La columna de Juan Ignacio Eyzaguirre: “Generación ansiosa”

La columna de Juan Ignacio Eyzaguirre: “Generación ansiosa”

"En nuestro país, donde los jóvenes no logran encontrar una escuela y los barrios están tomados por la delincuencia, debemos comenzar a repensar la educación que damos a las generaciones venideras. Dados los magros resultados que ha traído el liderazgo de la generación millennial a Chile, ni imaginar lo que podría pasar si seguimos descuidando a nuestros niños".


Las vicisitudes que afectaron a la generación millennial -nacidos entre 1981 y 96- han marcado nuestro tiempo. Su difícil ingreso al mercado laboral luego de la gran crisis financiera, las peores perspectivas laborales versus las de sus padres -los exitosos baby boomers-, los inalcanzables precios inmobiliarios que hacen imposible soñar con la casa propia, sumados a una seguidilla de percepciones de injusticia nutrieron profundas frustraciones. En Chile, el voto millennial incluso logró instalar a uno de ellos en el sillón de O’Higgins.

Detrás vendría una generación más sufrida todavía. El psicólogo social, Jonathan Haidt, la ha llamado la generación ansiosa. En su nuevo libro The Anxious Generation, el profesor de NYU muestra la epidemia de salud mental que afecta a la Generación Z -nacidos después 1997-. Las depresiones severas en niñas y niños entre 12 y 17 años se han casi triplicado desde 2010; la ansiedad y depresión se han duplicado entre universitarios; las atenciones de emergencia por daños autoinfligidos casi se han triplicado entre las niñas y las tasas de suicidio entre adolescentes jóvenes se han más que duplicado.

Haidt atribuye esta desoladora epidemia al rediseño de la niñez. Hemos migrado de vidas sociales basadas en infancias libres, nutridas en interacciones con niños y vínculos sanos con otros adultos a infancias sobreprotegidas en el mundo real y desprotegidas en el mundo virtual, moldeadas por las dinámicas de redes sociales, para las que los cerebros en desarrollo de niños y jóvenes no están preparados.

Nuestro desarrollo humano es particular. Primero crecemos rápido, luego lento y nuevamente rápido. Nuestra infancia es larga en comparación con otros mamíferos, lo que nos daría el tiempo para aprender de la tribu. En la niñez absorbemos la cultura de nuestros ancestros. En el juego desarrollamos las habilidades para convivir en sociedad: el autocontrol, la toma de decisiones conjunta, el respeto por los demás y a aceptar cuando las cosas no resultan como deseamos. Todos valores fundamentales para la vida democrática.

Sin embargo, el tiempo dedicado para el encuentro libre con otros niños u adultos ha ido en caída libre, ya sea por la sobreprotección de padres (por ejemplo, por el temor al abuso de otros adultos y las amenazas en barrios peligrosos) y por las pantallas de smartphones o videojuegos que devoran el tiempo. Basta preguntar a generaciones anteriores con cuantos años salían solos a la calle y compararlo con la realidad actual. Es triste pensarlo, pero nuestros niños están encerrados, con acceso libre a ventanas a un peligroso universo virtual que dista de lo que necesitan para enfrentar al mundo real.

Aprendemos copiando lo que vemos y de las interacciones sociales que tenemos. He ahí la importancia de la selección de los modelos a seguir.

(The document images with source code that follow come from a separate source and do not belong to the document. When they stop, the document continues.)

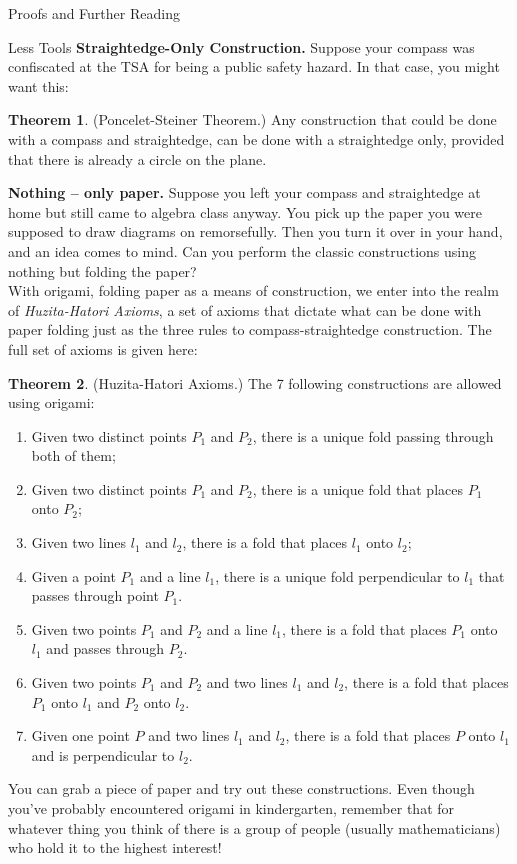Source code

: \documentclass[12pt]{article}
\theoremstyle{definition}
\theoremstyle{definition}
\theoremstyle{definition}
\newtheorem{theorem}{Theorem}[section]
\theoremstyle{definition}
\theoremstyle{definition}
\theoremstyle{definition}
\theoremstyle{definition}
\begin{document}
\begin{section}{Proofs and Further Reading}
\begin{subsection}{Less Tools}
        \break
        \noindent\textbf{Straightedge-Only Construction.} Suppose your compass was confiscated at the TSA for being a public safety hazard. In that case, you might want this:
        \begin{theorem}{(Poncelet-Steiner Theorem.)}
            Any construction that could be done with a compass and straightedge, can be done with a straightedge only, provided that there is already a circle on the plane.
        \end{theorem}
        \noindent\textbf{Nothing -- only paper.} Suppose you left your compass and straightedge at home but still came to algebra class anyway. You pick up the paper you were supposed to 
        draw diagrams on remorsefully. Then you turn it over in your hand, and an idea comes to mind. Can you perform the classic constructions using nothing but folding 
        the paper?\\
        \break
        With origami, folding paper as a means of construction, we enter into the realm of \textit{Huzita-Hatori Axioms}, a set of axioms that dictate what can be done with paper folding just 
        as the three rules to compass-straightedge construction. The full set of axioms is given here:
        \begin{theorem}{(Huzita-Hatori Axioms.)}
            The 7 following constructions are allowed using origami:
            \begin{enumerate}
                \item Given two distinct points \(P_1\) and \(P_2\), there is a unique fold passing through both of them;
                \item Given two distinct points \(P_1\) and \(P_2\), there is a unique fold that places \(P_1\) onto \(P_2\);
                \item Given two lines \(l_1\) and \(l_2\), there is a fold that places \(l_1\) onto \(l_2\);
                \item Given a point \(P_1\) and a line \(l_1\), there is a unique fold perpendicular to \(l_1\) that passes through point \(P_1\).
                \item Given two points \(P_1\) and \(P_2\) and a line \(l_1\), there is a fold that places \(P_1\) onto \(l_1\) and passes through \(P_2\).
                \item Given two points \(P_1\) and \(P_2\) and two lines \(l_1\) and \(l_2\), there is a fold that places \(P_1\) onto \(l_1\) and \(P_2\) onto \(l_2\).
                \item Given one point \(P\) and two lines \(l_1\) and \(l_2\), there is a fold that places \(P\) onto \(l_1\) and is perpendicular to \(l_2\).
            \end{enumerate}
        \end{theorem}
        You can grab a piece of paper and try out these constructions. Even though you've probably encountered origami in kindergarten, remember that for whatever thing you think of there is a group 
        of people (usually mathematicians) who hold it to the highest interest!
    \end{subsection}


\end{section}
\end{document}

Las redes sociales son máquinas de adiestramiento social, con una altísima densidad de imágenes por minuto y con brutales mecanismos de retroalimentación basados en “likes”, que definen lo bueno, correcto y deseable. Los cerebros de niños y adolescentes no están preparados para la ferocidad de la interacción de las redes sociales. A ojos de Hedit, no debemos sorprendernos de los estragos que la ansiedad y depresión están dejando en niños que viven infancias tan diferentes de lo que necesitamos como seres humanos.

El desolador panorama que describe Heidt nos invita a reflexionar sobre qué hacer para revertir esta epidemia. En nuestro país, donde los jóvenes no logran encontrar una escuela y los barrios están tomados por la delincuencia, debemos comenzar a repensar la educación que damos a las generaciones venideras. Dados los magros resultados que ha traído el liderazgo de la generación millennial a Chile, ni imaginar lo que podría pasar si seguimos descuidando a nuestros niños.